As can be seen from (Table 1), complete remission registered in one child, after the third course, a second one joined, but this child was not able to receive a full course of the fifth treatment due to family circumstances. Partial remission after the first course of treatment observed in 10 patients, but after each subsequent treatment, the number of such children increased and reached 17 children. Due to the increase in the number of children with partial remission, there was a decrease in patients with temporary improvement and lack of effect, clearly shown in (Table 1).

Demonstration of the effectiveness of therapy with an alpine climate, the clinical case of a child with complete remission is given below, which has been observed in our country since 2015 with a clinical diagnosis: severe ITP (initially generalized skin-hemorrhagic syndrome, platelet count below 20x109 / l.).

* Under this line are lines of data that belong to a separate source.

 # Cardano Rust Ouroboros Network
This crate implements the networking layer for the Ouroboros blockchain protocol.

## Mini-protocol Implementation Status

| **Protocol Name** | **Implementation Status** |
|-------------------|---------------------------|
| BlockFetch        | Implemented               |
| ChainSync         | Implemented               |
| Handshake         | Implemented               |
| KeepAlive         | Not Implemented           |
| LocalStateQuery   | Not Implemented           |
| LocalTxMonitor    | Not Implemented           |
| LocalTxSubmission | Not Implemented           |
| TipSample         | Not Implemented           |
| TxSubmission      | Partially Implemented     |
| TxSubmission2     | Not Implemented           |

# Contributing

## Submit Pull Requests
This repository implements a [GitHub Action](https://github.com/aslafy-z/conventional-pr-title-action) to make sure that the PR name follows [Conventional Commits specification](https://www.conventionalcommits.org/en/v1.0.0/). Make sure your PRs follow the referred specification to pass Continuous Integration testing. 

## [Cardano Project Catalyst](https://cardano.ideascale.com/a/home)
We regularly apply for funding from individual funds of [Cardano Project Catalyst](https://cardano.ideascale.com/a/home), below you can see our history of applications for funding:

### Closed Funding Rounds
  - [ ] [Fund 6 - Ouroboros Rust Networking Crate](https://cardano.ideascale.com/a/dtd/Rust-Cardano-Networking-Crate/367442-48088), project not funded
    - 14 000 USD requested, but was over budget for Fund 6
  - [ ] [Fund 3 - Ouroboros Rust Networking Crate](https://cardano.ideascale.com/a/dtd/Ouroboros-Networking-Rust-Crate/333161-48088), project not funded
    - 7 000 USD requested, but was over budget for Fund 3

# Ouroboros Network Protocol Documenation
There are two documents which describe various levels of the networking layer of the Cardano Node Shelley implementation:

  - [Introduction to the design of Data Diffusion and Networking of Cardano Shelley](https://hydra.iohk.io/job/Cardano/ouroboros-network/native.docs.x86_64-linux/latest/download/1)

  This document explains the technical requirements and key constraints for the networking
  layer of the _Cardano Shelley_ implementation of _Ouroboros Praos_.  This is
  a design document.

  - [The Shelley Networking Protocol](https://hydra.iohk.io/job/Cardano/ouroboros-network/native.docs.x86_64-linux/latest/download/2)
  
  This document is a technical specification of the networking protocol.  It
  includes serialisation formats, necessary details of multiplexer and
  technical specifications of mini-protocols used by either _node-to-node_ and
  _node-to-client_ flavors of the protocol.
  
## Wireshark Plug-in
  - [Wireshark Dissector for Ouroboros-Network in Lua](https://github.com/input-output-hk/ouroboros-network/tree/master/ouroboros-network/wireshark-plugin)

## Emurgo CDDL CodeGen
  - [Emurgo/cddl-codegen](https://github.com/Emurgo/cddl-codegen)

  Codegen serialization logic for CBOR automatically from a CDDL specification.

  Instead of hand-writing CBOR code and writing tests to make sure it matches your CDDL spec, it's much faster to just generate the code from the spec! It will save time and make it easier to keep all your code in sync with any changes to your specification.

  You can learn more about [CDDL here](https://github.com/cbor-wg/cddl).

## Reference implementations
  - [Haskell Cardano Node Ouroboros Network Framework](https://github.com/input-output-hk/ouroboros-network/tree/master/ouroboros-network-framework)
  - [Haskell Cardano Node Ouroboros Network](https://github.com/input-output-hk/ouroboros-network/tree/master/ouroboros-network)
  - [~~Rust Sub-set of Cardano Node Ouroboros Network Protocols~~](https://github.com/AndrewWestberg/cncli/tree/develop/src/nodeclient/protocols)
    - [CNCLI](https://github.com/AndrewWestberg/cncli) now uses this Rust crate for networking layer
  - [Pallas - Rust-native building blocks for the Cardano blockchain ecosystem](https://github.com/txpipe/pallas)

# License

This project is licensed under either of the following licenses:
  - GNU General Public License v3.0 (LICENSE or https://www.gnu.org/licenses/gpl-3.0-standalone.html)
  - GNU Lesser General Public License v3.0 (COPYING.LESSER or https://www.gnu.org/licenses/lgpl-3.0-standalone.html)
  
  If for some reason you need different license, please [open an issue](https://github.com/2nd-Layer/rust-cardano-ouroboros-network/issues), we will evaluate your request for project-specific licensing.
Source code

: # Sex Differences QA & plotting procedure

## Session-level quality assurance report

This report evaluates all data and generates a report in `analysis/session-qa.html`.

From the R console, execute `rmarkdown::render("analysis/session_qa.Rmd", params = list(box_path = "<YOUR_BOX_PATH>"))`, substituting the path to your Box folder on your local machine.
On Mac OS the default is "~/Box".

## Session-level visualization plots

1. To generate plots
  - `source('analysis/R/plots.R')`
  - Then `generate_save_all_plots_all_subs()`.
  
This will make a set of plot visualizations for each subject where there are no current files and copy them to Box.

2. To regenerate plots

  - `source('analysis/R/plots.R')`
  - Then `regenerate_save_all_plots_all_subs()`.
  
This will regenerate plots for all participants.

Child SA, 06/01/2010 year of birth, the patient considers herself ill from October 2013, the first time a clinical diagnosis of immune thrombocytopenia (ITP) done by the haematology department of the National Center for Maternal and Child Health of the Kyrgyz Republic. For a year and a half, she received glucocorticoid therapy (prednisone 2 mg per 1 kg of body weight). During the treatment, the skin hemorrhagic syndrome and nosebleeds continually recurred, the platelet count remained at the level of 25-35x109 / l. During this period, the child had 7 hospitalizations in the hospital, and each hospitalization lasted until 15-20 days. Due to the inefficiency of the first line glucocorticoid therapy in July 2015, the patient first referred and taken for a 40-day course of treatment with high-altitude climatotherapy. The child completed the full course of treatment. If before ascending the mountains, the platelet count was 32.4 x 109 / L, then after the course, their number reached 103.0 x 109 / L (Figure 3). Manifestations of the skin-hemorrhagic syndrome stopped entirely.

The achieved remission remained stable throughout the year, with no hospitalization until the next treatment in the mountains. Thus, a child S.A. received a full five-fold course of alpine climatotherapy in total (2015, 2016, 2017, 2018 and 2019). On September 1, 2017, after a three-time stay in the mountains, the child successfully went to the first grade of a secondary school in Bishkek frequently. The dynamic changes of the platelet count after each course of treatment shown in (Figure 3). Today, the child has fully recovered; over the past two years, the platelet count has remained above the minimum average level.

The clinical case in this article shows the high efficiency of the high-altitude climatotherapy as an alternative treatment of immune thrombocytopenia (ITP). The result shows complete clinical and haematological remission and achieved a complete recovery of the child. In the meantime, the child will be under our supervision. The remaining children with immune thrombocytopenia who receive high altitude climatotherapy also responded positively to treatment in the form of partial remission and haematological improvement. The effect of the highlands assumed that the positive effect of the highlands because,

1) Hypoxia contributes to the increased production of thrombopoietin, which stimulates the megakaryocytic bone marrow growth, increases the number of platelets in the peripheral blood and

2) Increase in the production of glucocorticoids in the mountains does not exclude their immunosuppressive effect, given that most thrombocytopenia is autoimmune.

Conclusions

High altitude conditions contribute to the improvement of the clinical signs in children with chronic immune thrombocytopenia (ITP), a significant increase in platelet levels in peripheral blood and the achievement of remission in most of them. The experience of haematological clinic is significant. It allows participating in the optimization of therapeutic approaches in the treatment of immune thrombocytopenia and especially its chronic form, the undertaken studies, in our opinion, can be considered a promising area that requires further evidence and confirmation on a large number of patients.